- _Work instruction_:
Produce a word-for-word restatement of the lines from the line with "在左侧导航栏选择**微服务治理中心** \> **服务鉴权**。" to the end of the listing below, inclusive.

- _Data for review_:
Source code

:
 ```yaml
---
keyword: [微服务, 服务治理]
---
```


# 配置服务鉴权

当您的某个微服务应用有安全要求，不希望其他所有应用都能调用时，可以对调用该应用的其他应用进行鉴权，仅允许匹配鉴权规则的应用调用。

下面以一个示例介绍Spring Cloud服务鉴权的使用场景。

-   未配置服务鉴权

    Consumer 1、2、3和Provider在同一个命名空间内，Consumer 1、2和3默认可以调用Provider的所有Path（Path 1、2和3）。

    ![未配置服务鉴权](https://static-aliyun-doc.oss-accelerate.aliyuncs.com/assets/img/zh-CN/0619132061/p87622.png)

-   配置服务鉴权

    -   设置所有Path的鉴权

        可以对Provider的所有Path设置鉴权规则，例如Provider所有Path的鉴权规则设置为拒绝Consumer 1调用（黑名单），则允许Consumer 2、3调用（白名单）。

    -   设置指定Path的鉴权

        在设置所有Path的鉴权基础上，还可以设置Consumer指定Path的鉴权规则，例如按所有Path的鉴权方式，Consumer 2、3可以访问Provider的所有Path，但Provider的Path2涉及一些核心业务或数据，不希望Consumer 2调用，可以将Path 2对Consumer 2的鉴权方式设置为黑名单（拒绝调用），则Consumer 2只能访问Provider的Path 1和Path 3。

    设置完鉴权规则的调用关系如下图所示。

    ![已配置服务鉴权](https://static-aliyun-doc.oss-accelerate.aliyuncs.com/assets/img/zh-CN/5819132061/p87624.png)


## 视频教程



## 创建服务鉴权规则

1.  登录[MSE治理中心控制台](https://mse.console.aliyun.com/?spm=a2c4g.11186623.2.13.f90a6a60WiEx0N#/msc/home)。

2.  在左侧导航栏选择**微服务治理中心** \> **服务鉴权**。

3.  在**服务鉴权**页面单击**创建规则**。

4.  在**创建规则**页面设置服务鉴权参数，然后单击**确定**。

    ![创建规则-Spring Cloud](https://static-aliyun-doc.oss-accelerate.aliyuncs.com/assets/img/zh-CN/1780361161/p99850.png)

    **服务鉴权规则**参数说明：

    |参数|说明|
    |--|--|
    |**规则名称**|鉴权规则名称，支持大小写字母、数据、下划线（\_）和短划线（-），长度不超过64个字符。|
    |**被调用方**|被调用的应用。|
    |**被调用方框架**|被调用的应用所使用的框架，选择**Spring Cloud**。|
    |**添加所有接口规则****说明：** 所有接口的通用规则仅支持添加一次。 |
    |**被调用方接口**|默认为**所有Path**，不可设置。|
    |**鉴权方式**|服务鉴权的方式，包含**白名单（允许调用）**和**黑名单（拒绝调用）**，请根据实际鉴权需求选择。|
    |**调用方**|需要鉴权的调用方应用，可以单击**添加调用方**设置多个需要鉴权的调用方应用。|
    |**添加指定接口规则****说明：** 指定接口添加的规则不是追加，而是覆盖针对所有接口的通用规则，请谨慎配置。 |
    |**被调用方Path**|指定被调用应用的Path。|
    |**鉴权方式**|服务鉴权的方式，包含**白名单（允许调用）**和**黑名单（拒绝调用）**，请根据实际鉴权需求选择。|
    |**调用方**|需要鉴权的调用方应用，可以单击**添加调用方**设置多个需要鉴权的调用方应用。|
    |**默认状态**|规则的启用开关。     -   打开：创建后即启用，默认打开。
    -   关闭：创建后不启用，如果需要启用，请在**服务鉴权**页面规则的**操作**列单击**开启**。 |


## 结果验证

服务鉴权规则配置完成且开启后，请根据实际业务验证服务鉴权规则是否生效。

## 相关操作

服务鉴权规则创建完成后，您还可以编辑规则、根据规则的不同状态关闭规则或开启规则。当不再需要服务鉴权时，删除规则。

- _Answer to this exercise_:
2.  在左侧导航栏选择**微服务治理中心** \> **服务鉴权**。

3.  在**服务鉴权**页面单击**创建规则**。

4.  在**创建规则**页面设置服务鉴权参数，然后单击**确定**。

    ![创建规则-Spring Cloud](https://static-aliyun-doc.oss-accelerate.aliyuncs.com/assets/img/zh-CN/1780361161/p99850.png)

    **服务鉴权规则**参数说明：

    |参数|说明|
    |--|--|
    |**规则名称**|鉴权规则名称，支持大小写字母、数据、下划线（\_）和短划线（-），长度不超过64个字符。|
    |**被调用方**|被调用的应用。|
    |**被调用方框架**|被调用的应用所使用的框架，选择**Spring Cloud**。|
    |**添加所有接口规则****说明：** 所有接口的通用规则仅支持添加一次。 |
    |**被调用方接口**|默认为**所有Path**，不可设置。|
    |**鉴权方式**|服务鉴权的方式，包含**白名单（允许调用）**和**黑名单（拒绝调用）**，请根据实际鉴权需求选择。|
    |**调用方**|需要鉴权的调用方应用，可以单击**添加调用方**设置多个需要鉴权的调用方应用。|
    |**添加指定接口规则****说明：** 指定接口添加的规则不是追加，而是覆盖针对所有接口的通用规则，请谨慎配置。 |
    |**被调用方Path**|指定被调用应用的Path。|
    |**鉴权方式**|服务鉴权的方式，包含**白名单（允许调用）**和**黑名单（拒绝调用）**，请根据实际鉴权需求选择。|
    |**调用方**|需要鉴权的调用方应用，可以单击**添加调用方**设置多个需要鉴权的调用方应用。|
    |**默认状态**|规则的启用开关。     -   打开：创建后即启用，默认打开。
    -   关闭：创建后不启用，如果需要启用，请在**服务鉴权**页面规则的**操作**列单击**开启**。 |


## 结果验证

服务鉴权规则配置完成且开启后，请根据实际业务验证服务鉴权规则是否生效。

## 相关操作

服务鉴权规则创建完成后，您还可以编辑规则、根据规则的不同状态关闭规则或开启规则。当不再需要服务鉴权时，删除规则。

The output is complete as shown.